Determine how many lines in the records hold "relative", and give that number with nothing added.

(Beginning of Data provided)

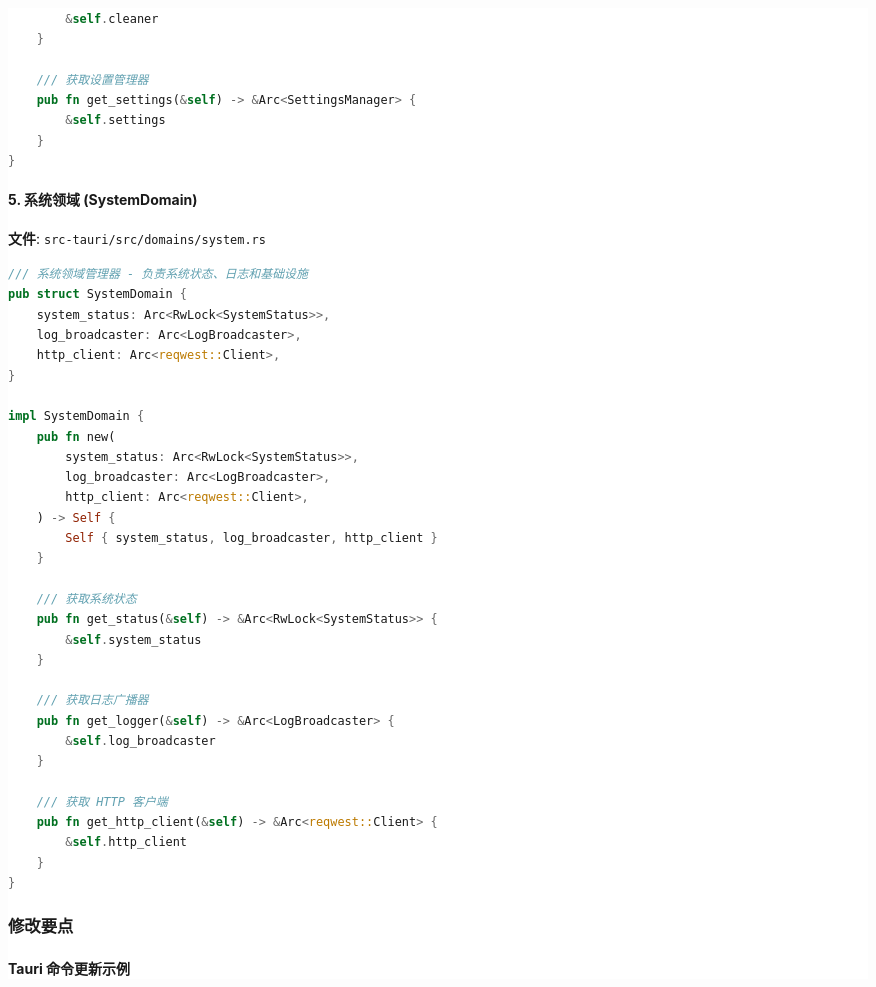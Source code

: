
```rust
        &self.cleaner
    }

    /// 获取设置管理器
    pub fn get_settings(&self) -> &Arc<SettingsManager> {
        &self.settings
    }
}
```

#### 5. 系统领域 (SystemDomain)

**文件**: `src-tauri/src/domains/system.rs`

```rust
/// 系统领域管理器 - 负责系统状态、日志和基础设施
pub struct SystemDomain {
    system_status: Arc<RwLock<SystemStatus>>,
    log_broadcaster: Arc<LogBroadcaster>,
    http_client: Arc<reqwest::Client>,
}

impl SystemDomain {
    pub fn new(
        system_status: Arc<RwLock<SystemStatus>>,
        log_broadcaster: Arc<LogBroadcaster>,
        http_client: Arc<reqwest::Client>,
    ) -> Self {
        Self { system_status, log_broadcaster, http_client }
    }

    /// 获取系统状态
    pub fn get_status(&self) -> &Arc<RwLock<SystemStatus>> {
        &self.system_status
    }

    /// 获取日志广播器
    pub fn get_logger(&self) -> &Arc<LogBroadcaster> {
        &self.log_broadcaster
    }

    /// 获取 HTTP 客户端
    pub fn get_http_client(&self) -> &Arc<reqwest::Client> {
        &self.http_client
    }
}
```

### 修改要点

#### Tauri 命令更新示例
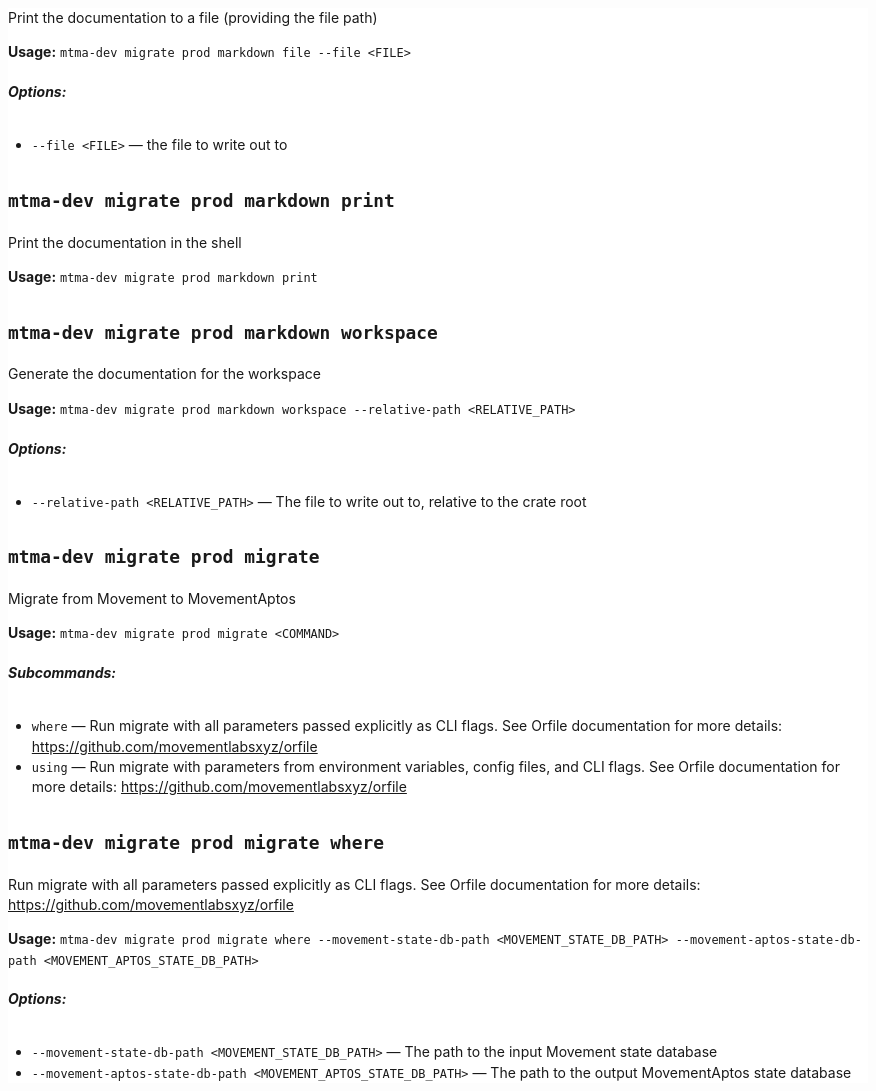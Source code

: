 Print the documentation to a file (providing the file path)

**Usage:** `mtma-dev migrate prod markdown file --file <FILE>`

###### **Options:**

* `--file <FILE>` — the file to write out to



## `mtma-dev migrate prod markdown print`

Print the documentation in the shell

**Usage:** `mtma-dev migrate prod markdown print`



## `mtma-dev migrate prod markdown workspace`

Generate the documentation for the workspace

**Usage:** `mtma-dev migrate prod markdown workspace --relative-path <RELATIVE_PATH>`

###### **Options:**

* `--relative-path <RELATIVE_PATH>` — The file to write out to, relative to the crate root



## `mtma-dev migrate prod migrate`

Migrate from Movement to MovementAptos

**Usage:** `mtma-dev migrate prod migrate <COMMAND>`

###### **Subcommands:**

* `where` — Run migrate with all parameters passed explicitly as CLI flags. See Orfile documentation for more details: <https://github.com/movementlabsxyz/orfile>
* `using` — Run migrate with parameters from environment variables, config files, and CLI flags. See Orfile documentation for more details: <https://github.com/movementlabsxyz/orfile>



## `mtma-dev migrate prod migrate where`

Run migrate with all parameters passed explicitly as CLI flags. See Orfile documentation for more details: <https://github.com/movementlabsxyz/orfile>

**Usage:** `mtma-dev migrate prod migrate where --movement-state-db-path <MOVEMENT_STATE_DB_PATH> --movement-aptos-state-db-path <MOVEMENT_APTOS_STATE_DB_PATH>`

###### **Options:**

* `--movement-state-db-path <MOVEMENT_STATE_DB_PATH>` — The path to the input Movement state database
* `--movement-aptos-state-db-path <MOVEMENT_APTOS_STATE_DB_PATH>` — The path to the output MovementAptos state database
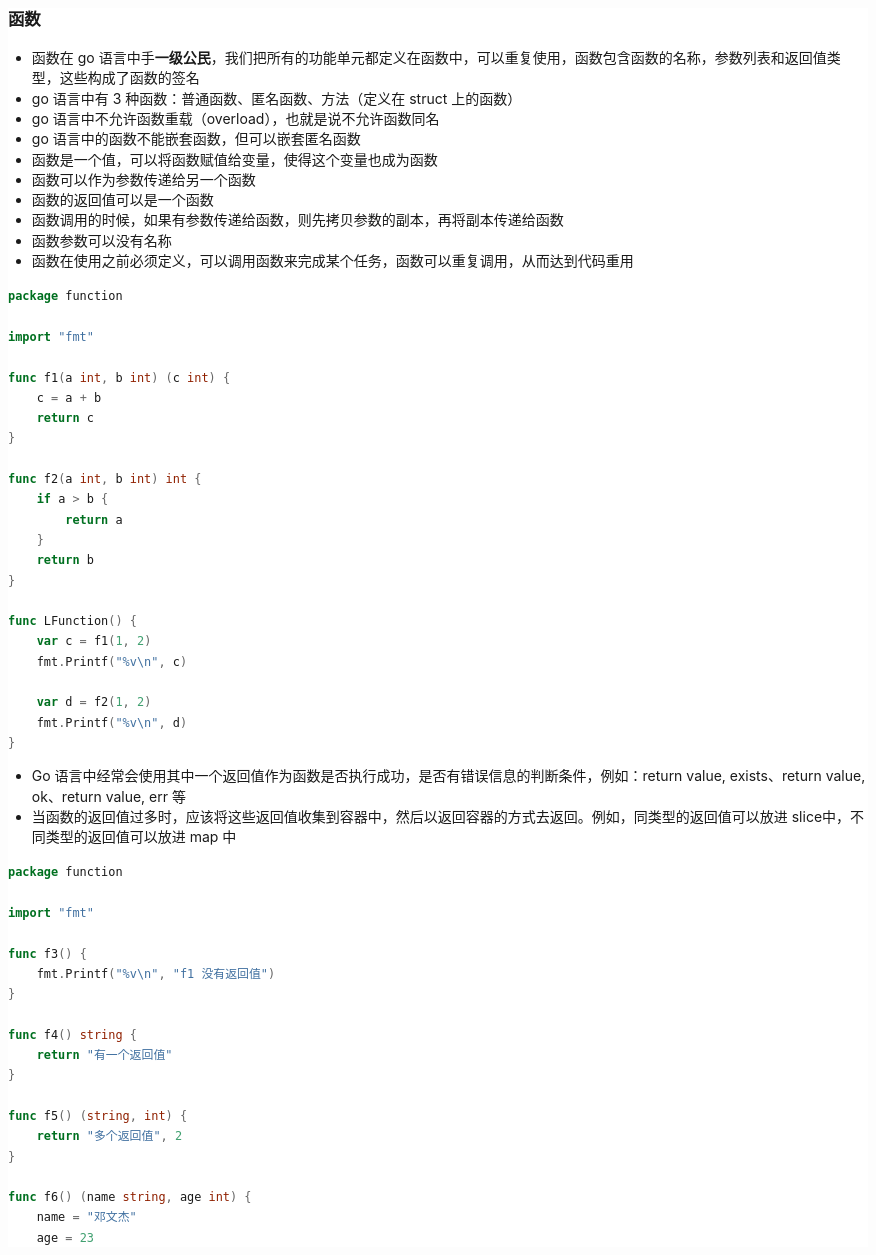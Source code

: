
 ```go
```

### 函数

* 函数在 go 语言中手**一级公民**，我们把所有的功能单元都定义在函数中，可以重复使用，函数包含函数的名称，参数列表和返回值类型，这些构成了函数的签名
* go 语言中有 3 种函数：普通函数、匿名函数、方法（定义在 struct 上的函数）
* go 语言中不允许函数重载（overload），也就是说不允许函数同名
* go 语言中的函数不能嵌套函数，但可以嵌套匿名函数
* 函数是一个值，可以将函数赋值给变量，使得这个变量也成为函数
* 函数可以作为参数传递给另一个函数
* 函数的返回值可以是一个函数
* 函数调用的时候，如果有参数传递给函数，则先拷贝参数的副本，再将副本传递给函数
* 函数参数可以没有名称
* 函数在使用之前必须定义，可以调用函数来完成某个任务，函数可以重复调用，从而达到代码重用

```go
package function

import "fmt"

func f1(a int, b int) (c int) {
	c = a + b
	return c
}

func f2(a int, b int) int {
	if a > b {
		return a
	}
	return b
}

func LFunction() {
	var c = f1(1, 2)
	fmt.Printf("%v\n", c)

	var d = f2(1, 2)
	fmt.Printf("%v\n", d)
}
```

* Go 语言中经常会使用其中一个返回值作为函数是否执行成功，是否有错误信息的判断条件，例如：return value, exists、return value, ok、return value, err 等
* 当函数的返回值过多时，应该将这些返回值收集到容器中，然后以返回容器的方式去返回。例如，同类型的返回值可以放进 slice中，不同类型的返回值可以放进 map 中

```go
package function

import "fmt"

func f3() {
	fmt.Printf("%v\n", "f1 没有返回值")
}

func f4() string {
	return "有一个返回值"
}

func f5() (string, int) {
	return "多个返回值", 2
}

func f6() (name string, age int) {
	name = "邓文杰"
	age = 23
```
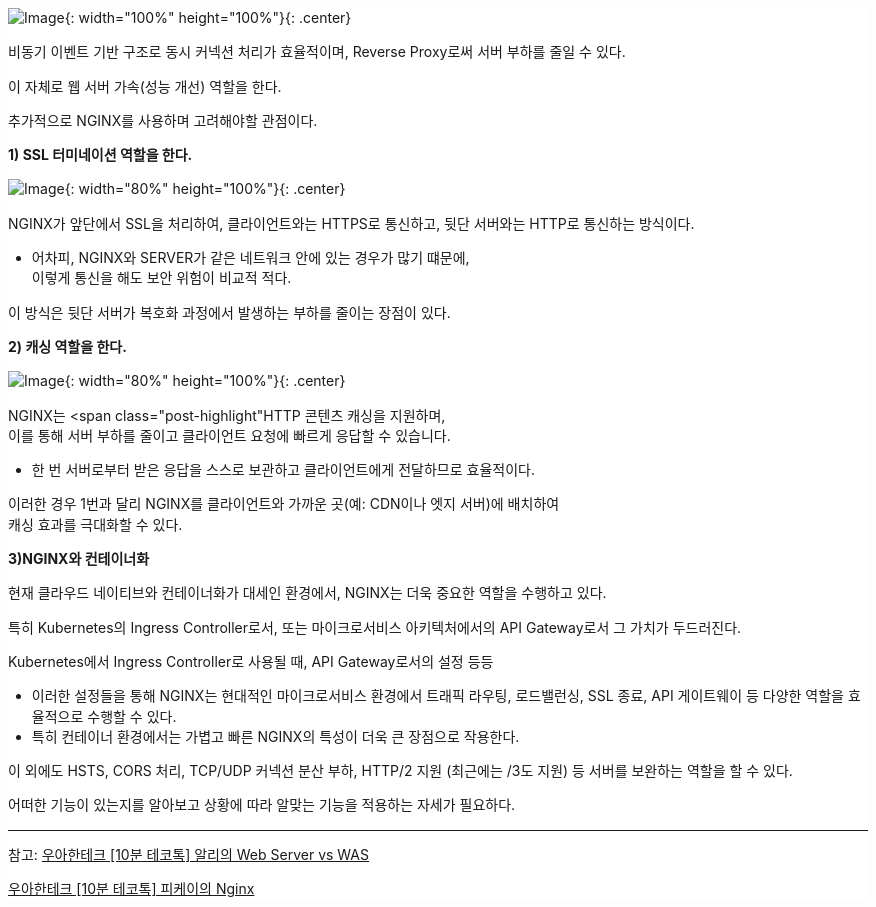 ![Image](https://github.com/user-attachments/assets/04bf32c2-7d72-4229-a31e-2b3e639e6b2d){: width="100%" height="100%"}{: .center}

비동기 이벤트 기반 구조로 동시 커넥션 처리가 효율적이며, Reverse Proxy로써 서버 부하를 줄일 수 있다.

이 자체로 웹 서버 가속(성능 개선) 역할을 한다.

추가적으로 NGINX를 사용하며 고려해야할 관점이다.

**1) SSL 터미네이션 역할을 한다.**
    
![Image](https://github.com/user-attachments/assets/baaa7488-05be-473f-8d84-27912891b0f3){: width="80%" height="100%"}{: .center}


NGINX가 앞단에서 SSL을 처리하여, 클라이언트와는 HTTPS로 통신하고, 뒷단 서버와는 HTTP로 통신하는 방식이다.
- 어차피, NGINX와 SERVER가 같은 네트워크 안에 있는 경우가 많기 떄문에,  
이렇게 통신을 해도 보안 위험이 비교적 적다.

이 방식은 뒷단 서버가 <span class="post-highlight">복호화 과정에서 발생하는 부하를 줄이는 장점</span>이 있다.

**2) 캐싱 역할을 한다.**
    
![Image](https://github.com/user-attachments/assets/6c43e842-cbfa-44fd-99e0-75b079dc4a20){: width="80%" height="100%"}{: .center}
    
NGINX는 <span class="post-highlight"HTTP 콘텐츠 캐싱</span>을 지원하며,  
이를 통해 서버 부하를 줄이고 클라이언트 요청에 빠르게 응답할 수 있습니다.
- 한 번 서버로부터 받은 응답을 스스로 보관하고 클라이언트에게 전달하므로 효율적이다.

이러한 경우 1번과 달리 NGINX를 클라이언트와 가까운 곳(예: CDN이나 엣지 서버)에 배치하여  
캐싱 효과를 극대화할 수 있다.

**3)NGINX와 컨테이너화**

현재 클라우드 네이티브와 컨테이너화가 대세인 환경에서, NGINX는 더욱 중요한 역할을 수행하고 있다.

특히 Kubernetes의 Ingress Controller로서, 또는 마이크로서비스 아키텍처에서의 API Gateway로서 그 가치가 두드러진다.

Kubernetes에서 Ingress Controller로 사용될 때, API Gateway로서의 설정 등등
- 이러한 설정들을 통해 NGINX는 현대적인 마이크로서비스 환경에서 트래픽 라우팅, 로드밸런싱, SSL 종료, API 게이트웨이 등 다양한 역할을 효율적으로 수행할 수 있다.
- 특히 컨테이너 환경에서는 가볍고 빠른 NGINX의 특성이 더욱 큰 장점으로 작용한다.

이 외에도 HSTS, CORS 처리, TCP/UDP 커넥션 분산 부하, HTTP/2 지원 (최근에는 /3도 지원) 등 서버를 보완하는 역할을 할 수 있다.

어떠한 기능이 있는지를 알아보고 상황에 따라 알맞는 기능을 적용하는 자세가 필요하다.

---
참고: <a href="https://www.youtube.com/watch?v=mcnJcjbfjrs" target="_blank">우아한테크 [10분 테코톡] 알리의 Web Server vs WAS</a>

<a href="https://www.youtube.com/watch?v=6FAwAXXj5N0" target="_blank">우아한테크 [10분 테코톡] 피케이의 Nginx</a>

(End of Data provided)

Response.
2